EXERCISE DETAILS: Without the pictures, repeat all of the data exactly as it appears below.

Source texts of formatted documents:
══════════
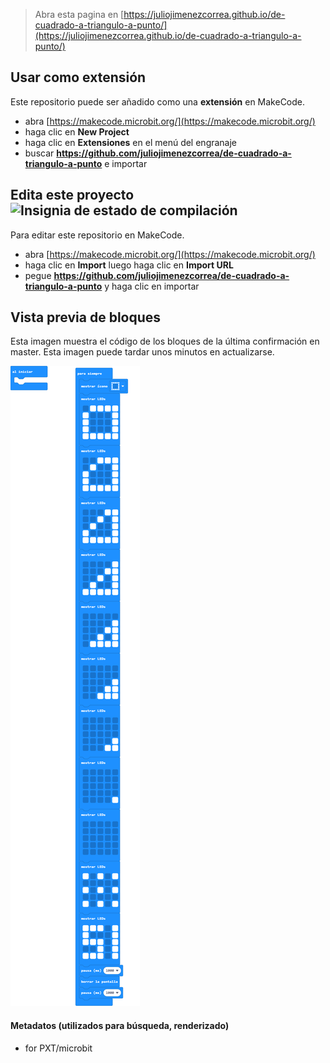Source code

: 
> Abra esta pagina en [https://juliojimenezcorrea.github.io/de-cuadrado-a-triangulo-a-punto/](https://juliojimenezcorrea.github.io/de-cuadrado-a-triangulo-a-punto/)

## Usar como extensión

Este repositorio puede ser añadido como una **extensión** en MakeCode.

* abra [https://makecode.microbit.org/](https://makecode.microbit.org/)
* haga clic en **New Project**
* haga clic en **Extensiones** en el menú del engranaje
* buscar **https://github.com/juliojimenezcorrea/de-cuadrado-a-triangulo-a-punto** e importar

## Edita este proyecto ![Insignia de estado de compilación](https://github.com/juliojimenezcorrea/de-cuadrado-a-triangulo-a-punto/workflows/MakeCode/badge.svg)

Para editar este repositorio en MakeCode.

* abra [https://makecode.microbit.org/](https://makecode.microbit.org/)
* haga clic en **Import** luego haga clic en **Import URL**
* pegue **https://github.com/juliojimenezcorrea/de-cuadrado-a-triangulo-a-punto** y haga clic en importar

## Vista previa de bloques

Esta imagen muestra el código de los bloques de la última confirmación en master.
Esta imagen puede tardar unos minutos en actualizarse.

![Una vista renderizada de los bloques](https://github.com/juliojimenezcorrea/de-cuadrado-a-triangulo-a-punto/raw/master/.github/makecode/blocks.png)

#### Metadatos (utilizados para búsqueda, renderizado)

* for PXT/microbit
<script src="https://makecode.com/gh-pages-embed.js"></script><script>makeCodeRender("{{ site.makecode.home_url }}", "{{ site.github.owner_name }}/{{ site.github.repository_name }}");</script>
══════════
YOUR RESPONSE:
Source code

: 
> Abra esta pagina en [https://juliojimenezcorrea.github.io/de-cuadrado-a-triangulo-a-punto/](https://juliojimenezcorrea.github.io/de-cuadrado-a-triangulo-a-punto/)

## Usar como extensión

Este repositorio puede ser añadido como una **extensión** en MakeCode.

* abra [https://makecode.microbit.org/](https://makecode.microbit.org/)
* haga clic en **New Project**
* haga clic en **Extensiones** en el menú del engranaje
* buscar **https://github.com/juliojimenezcorrea/de-cuadrado-a-triangulo-a-punto** e importar

## Edita este proyecto ![Insignia de estado de compilación](https://github.com/juliojimenezcorrea/de-cuadrado-a-triangulo-a-punto/workflows/MakeCode/badge.svg)

Para editar este repositorio en MakeCode.

* abra [https://makecode.microbit.org/](https://makecode.microbit.org/)
* haga clic en **Import** luego haga clic en **Import URL**
* pegue **https://github.com/juliojimenezcorrea/de-cuadrado-a-triangulo-a-punto** y haga clic en importar

## Vista previa de bloques

Esta imagen muestra el código de los bloques de la última confirmación en master.
Esta imagen puede tardar unos minutos en actualizarse.

![Una vista renderizada de los bloques](https://github.com/juliojimenezcorrea/de-cuadrado-a-triangulo-a-punto/raw/master/.github/makecode/blocks.png)

#### Metadatos (utilizados para búsqueda, renderizado)

* for PXT/microbit
<script src="https://makecode.com/gh-pages-embed.js"></script><script>makeCodeRender("{{ site.makecode.home_url }}", "{{ site.github.owner_name }}/{{ site.github.repository_name }}");</script>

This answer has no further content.